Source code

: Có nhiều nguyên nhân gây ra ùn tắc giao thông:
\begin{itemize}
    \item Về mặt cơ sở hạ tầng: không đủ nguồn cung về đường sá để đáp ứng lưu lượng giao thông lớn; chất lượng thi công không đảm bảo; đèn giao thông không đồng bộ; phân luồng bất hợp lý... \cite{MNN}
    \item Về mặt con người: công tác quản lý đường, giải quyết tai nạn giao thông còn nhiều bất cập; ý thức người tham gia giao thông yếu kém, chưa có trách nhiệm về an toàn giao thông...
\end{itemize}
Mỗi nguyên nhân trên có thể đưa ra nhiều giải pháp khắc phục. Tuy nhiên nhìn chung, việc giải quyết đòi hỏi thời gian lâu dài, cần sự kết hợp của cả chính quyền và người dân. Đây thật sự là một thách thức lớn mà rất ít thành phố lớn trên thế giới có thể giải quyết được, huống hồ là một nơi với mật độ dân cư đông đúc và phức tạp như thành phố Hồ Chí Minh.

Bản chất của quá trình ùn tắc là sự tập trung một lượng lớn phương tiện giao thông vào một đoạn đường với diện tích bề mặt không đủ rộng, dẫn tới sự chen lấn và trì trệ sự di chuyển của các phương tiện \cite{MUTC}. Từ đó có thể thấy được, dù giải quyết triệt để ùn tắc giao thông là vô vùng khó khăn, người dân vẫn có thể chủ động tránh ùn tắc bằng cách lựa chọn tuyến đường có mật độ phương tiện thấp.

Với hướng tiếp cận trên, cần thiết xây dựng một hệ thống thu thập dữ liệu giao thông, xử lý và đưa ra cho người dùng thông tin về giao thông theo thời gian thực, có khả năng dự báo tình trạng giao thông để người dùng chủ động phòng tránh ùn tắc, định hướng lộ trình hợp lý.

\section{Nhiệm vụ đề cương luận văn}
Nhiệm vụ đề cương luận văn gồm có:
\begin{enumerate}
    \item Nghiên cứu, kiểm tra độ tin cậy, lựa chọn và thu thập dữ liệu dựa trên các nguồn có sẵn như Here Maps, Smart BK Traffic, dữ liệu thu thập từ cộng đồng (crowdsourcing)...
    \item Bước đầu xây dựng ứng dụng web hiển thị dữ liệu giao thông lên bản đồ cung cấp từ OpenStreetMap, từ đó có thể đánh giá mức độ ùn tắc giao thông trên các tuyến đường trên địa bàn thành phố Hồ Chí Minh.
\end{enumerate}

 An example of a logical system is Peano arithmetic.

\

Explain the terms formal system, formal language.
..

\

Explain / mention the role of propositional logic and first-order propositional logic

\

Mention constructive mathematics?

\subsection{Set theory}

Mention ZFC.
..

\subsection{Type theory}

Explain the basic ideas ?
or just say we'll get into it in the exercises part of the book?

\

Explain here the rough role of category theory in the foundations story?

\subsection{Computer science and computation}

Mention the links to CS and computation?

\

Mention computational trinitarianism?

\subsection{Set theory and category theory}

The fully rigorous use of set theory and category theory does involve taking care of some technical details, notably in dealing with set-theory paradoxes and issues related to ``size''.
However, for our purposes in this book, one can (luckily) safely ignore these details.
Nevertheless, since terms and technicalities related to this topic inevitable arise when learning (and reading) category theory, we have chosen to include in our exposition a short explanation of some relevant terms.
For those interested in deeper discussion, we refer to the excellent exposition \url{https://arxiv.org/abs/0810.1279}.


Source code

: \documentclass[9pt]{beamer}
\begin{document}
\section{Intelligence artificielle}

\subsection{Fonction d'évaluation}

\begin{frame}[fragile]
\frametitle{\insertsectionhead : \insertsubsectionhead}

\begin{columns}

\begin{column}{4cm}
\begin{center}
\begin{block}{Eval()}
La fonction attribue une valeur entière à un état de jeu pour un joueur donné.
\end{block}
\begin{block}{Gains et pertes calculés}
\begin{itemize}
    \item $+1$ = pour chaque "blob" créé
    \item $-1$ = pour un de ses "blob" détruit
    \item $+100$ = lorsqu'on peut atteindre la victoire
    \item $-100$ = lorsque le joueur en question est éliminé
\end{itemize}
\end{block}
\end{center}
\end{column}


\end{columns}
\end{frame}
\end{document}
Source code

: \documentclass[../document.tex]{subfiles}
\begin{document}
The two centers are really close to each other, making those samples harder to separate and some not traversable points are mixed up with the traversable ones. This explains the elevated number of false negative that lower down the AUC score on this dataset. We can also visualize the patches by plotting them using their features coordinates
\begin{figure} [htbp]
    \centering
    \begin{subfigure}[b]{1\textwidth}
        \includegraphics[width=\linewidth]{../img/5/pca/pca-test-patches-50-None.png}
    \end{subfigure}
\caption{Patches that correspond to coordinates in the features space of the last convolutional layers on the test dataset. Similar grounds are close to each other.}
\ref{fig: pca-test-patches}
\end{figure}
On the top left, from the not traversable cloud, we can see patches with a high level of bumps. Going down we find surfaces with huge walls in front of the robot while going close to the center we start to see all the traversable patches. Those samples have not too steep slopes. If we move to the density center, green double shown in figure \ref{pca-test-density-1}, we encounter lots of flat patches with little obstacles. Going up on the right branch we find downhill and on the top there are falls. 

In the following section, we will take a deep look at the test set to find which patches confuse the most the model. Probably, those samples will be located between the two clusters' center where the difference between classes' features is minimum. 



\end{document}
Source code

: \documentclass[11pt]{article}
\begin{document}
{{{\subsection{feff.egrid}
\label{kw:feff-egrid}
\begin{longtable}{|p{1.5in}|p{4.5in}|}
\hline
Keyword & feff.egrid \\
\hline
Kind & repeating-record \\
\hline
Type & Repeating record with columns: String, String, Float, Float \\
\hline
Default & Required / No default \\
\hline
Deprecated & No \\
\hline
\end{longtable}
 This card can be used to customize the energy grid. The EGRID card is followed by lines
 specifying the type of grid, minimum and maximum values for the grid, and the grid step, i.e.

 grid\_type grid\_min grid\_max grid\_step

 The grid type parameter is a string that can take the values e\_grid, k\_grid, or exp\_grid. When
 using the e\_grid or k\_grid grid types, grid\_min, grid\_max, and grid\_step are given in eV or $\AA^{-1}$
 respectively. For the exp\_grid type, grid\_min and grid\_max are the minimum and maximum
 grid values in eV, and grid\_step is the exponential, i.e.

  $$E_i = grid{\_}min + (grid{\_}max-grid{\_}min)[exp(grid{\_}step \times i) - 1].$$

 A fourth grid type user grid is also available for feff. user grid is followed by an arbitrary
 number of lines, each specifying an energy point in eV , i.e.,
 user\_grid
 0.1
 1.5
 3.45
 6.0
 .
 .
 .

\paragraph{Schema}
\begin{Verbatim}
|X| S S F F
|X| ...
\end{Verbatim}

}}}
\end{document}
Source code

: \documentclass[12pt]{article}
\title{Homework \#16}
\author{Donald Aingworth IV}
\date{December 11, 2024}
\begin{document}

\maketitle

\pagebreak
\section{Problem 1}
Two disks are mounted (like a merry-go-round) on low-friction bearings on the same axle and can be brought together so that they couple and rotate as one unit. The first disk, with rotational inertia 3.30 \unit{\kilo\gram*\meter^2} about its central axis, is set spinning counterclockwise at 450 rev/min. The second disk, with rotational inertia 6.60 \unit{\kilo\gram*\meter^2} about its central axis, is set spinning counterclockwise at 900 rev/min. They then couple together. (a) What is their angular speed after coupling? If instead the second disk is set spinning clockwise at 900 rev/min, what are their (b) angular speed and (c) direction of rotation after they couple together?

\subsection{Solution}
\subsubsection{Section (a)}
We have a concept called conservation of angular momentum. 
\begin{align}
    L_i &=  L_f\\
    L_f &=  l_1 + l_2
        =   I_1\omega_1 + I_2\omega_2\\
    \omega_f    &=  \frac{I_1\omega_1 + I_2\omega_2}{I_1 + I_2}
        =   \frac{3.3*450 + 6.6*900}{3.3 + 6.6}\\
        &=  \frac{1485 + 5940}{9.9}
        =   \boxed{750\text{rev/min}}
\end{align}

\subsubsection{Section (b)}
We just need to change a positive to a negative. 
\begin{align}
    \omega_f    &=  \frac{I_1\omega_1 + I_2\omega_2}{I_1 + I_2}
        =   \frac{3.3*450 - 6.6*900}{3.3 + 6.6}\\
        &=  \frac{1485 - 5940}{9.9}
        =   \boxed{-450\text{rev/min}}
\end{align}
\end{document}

________

Please give back exactly the lines of this listing beginning at the line with "using the e\_grid" and ending with the line with "A fourth grid", both included, and nothing else.

 using the e\_grid or k\_grid grid types, grid\_min, grid\_max, and grid\_step are given in eV or $\AA^{-1}$
 respectively. For the exp\_grid type, grid\_min and grid\_max are the minimum and maximum
 grid values in eV, and grid\_step is the exponential, i.e.

  $$E_i = grid{\_}min + (grid{\_}max-grid{\_}min)[exp(grid{\_}step \times i) - 1].$$

 A fourth grid type user grid is also available for feff. user grid is followed by an arbitrary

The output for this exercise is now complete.